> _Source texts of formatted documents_
--- --- ---
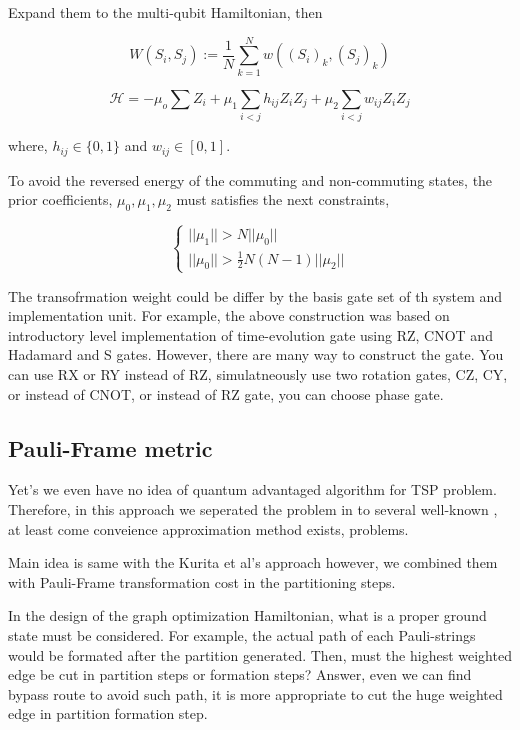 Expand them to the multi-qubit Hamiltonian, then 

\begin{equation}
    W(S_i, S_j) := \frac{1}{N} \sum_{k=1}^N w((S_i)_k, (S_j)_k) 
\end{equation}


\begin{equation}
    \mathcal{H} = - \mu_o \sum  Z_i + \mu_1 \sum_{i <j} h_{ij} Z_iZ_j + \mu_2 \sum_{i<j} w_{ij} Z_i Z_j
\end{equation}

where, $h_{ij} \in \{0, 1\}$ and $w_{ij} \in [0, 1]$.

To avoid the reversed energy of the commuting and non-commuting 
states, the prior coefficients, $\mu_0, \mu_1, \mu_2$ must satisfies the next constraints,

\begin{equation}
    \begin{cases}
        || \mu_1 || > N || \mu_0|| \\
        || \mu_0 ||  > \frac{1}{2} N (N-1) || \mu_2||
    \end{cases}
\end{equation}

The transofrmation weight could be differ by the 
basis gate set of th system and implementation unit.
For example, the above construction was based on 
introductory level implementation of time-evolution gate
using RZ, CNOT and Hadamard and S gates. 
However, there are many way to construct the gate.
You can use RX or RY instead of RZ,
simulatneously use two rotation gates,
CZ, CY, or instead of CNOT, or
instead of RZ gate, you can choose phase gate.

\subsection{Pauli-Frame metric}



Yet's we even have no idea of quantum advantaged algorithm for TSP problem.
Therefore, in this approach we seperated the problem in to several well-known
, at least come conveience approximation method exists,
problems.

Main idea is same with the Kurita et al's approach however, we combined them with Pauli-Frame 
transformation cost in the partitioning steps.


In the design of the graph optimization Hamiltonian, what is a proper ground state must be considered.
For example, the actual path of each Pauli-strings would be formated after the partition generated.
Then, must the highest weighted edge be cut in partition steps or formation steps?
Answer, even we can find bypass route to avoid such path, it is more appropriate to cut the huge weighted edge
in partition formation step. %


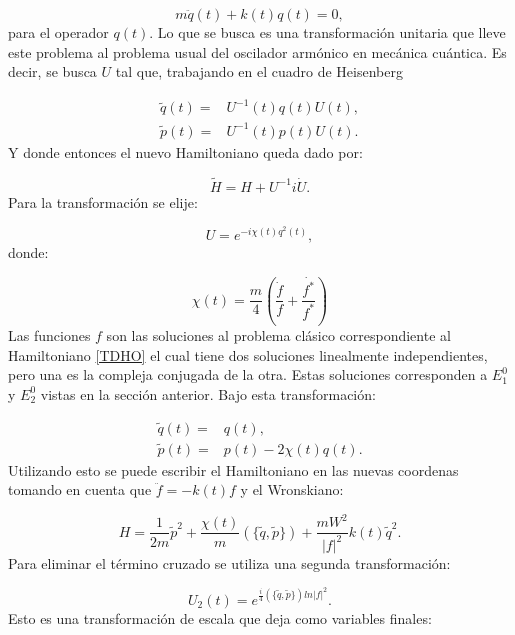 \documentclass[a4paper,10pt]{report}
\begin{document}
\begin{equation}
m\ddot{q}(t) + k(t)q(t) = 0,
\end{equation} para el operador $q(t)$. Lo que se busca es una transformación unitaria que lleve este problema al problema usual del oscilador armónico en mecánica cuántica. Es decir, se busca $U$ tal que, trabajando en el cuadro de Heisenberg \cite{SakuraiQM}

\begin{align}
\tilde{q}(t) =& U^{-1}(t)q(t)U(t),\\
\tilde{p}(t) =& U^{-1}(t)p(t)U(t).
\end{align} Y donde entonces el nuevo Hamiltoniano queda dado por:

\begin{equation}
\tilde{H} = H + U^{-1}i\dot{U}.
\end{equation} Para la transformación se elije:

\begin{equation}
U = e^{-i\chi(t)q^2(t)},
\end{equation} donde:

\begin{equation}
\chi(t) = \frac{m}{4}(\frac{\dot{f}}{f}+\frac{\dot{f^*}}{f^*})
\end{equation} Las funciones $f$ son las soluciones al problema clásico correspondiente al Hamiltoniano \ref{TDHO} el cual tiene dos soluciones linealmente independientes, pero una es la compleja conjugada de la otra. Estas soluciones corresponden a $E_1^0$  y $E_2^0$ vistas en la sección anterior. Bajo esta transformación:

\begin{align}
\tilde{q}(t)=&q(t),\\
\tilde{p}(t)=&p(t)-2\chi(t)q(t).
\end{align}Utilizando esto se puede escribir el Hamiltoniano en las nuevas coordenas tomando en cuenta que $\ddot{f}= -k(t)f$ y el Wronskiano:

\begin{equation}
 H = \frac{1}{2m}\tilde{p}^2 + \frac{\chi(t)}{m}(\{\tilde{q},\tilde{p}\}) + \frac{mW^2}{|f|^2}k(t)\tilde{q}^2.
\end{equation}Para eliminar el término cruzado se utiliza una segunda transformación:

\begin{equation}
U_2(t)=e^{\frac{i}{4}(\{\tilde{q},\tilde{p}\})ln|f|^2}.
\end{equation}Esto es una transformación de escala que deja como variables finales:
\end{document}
--- --- ---
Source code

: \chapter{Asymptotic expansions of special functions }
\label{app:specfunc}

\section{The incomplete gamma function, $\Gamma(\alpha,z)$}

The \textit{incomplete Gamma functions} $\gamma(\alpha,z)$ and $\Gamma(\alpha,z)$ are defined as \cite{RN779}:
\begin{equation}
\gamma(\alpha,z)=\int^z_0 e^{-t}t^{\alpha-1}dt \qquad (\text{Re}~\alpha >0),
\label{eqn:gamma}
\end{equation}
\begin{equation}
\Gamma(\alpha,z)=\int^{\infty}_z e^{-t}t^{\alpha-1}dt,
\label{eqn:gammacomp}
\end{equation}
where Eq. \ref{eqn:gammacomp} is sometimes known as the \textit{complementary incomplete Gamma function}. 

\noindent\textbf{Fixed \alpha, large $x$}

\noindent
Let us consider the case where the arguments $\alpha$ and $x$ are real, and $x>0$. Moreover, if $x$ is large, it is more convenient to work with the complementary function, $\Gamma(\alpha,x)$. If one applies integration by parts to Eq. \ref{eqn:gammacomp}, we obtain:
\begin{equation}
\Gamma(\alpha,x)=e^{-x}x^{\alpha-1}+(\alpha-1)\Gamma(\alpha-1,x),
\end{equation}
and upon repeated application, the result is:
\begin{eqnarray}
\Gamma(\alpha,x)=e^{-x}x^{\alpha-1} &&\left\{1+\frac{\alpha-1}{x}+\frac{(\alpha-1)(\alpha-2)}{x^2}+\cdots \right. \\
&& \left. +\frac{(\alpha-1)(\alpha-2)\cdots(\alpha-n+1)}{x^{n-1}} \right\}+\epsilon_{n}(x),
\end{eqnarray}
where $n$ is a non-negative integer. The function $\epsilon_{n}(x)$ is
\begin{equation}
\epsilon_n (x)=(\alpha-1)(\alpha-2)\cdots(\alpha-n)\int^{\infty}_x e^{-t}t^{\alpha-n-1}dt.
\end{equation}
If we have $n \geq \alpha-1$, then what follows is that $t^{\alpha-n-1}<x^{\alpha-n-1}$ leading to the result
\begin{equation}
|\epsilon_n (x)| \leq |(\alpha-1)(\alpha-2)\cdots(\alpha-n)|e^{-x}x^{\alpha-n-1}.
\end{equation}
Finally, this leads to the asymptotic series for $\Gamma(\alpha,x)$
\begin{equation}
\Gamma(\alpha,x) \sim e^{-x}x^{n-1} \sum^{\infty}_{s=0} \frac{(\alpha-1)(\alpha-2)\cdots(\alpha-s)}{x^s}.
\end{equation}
--- --- ---
> _Task to carry out_
The task calls for all lines in the entries that hold "large".

> _Answer area_
\noindent\textbf{Fixed \alpha, large $x$}
Let us consider the case where the arguments $\alpha$ and $x$ are real, and $x>0$. Moreover, if $x$ is large, it is more convenient to work with the complementary function, $\Gamma(\alpha,x)$. If one applies integration by parts to Eq. \ref{eqn:gammacomp}, we obtain:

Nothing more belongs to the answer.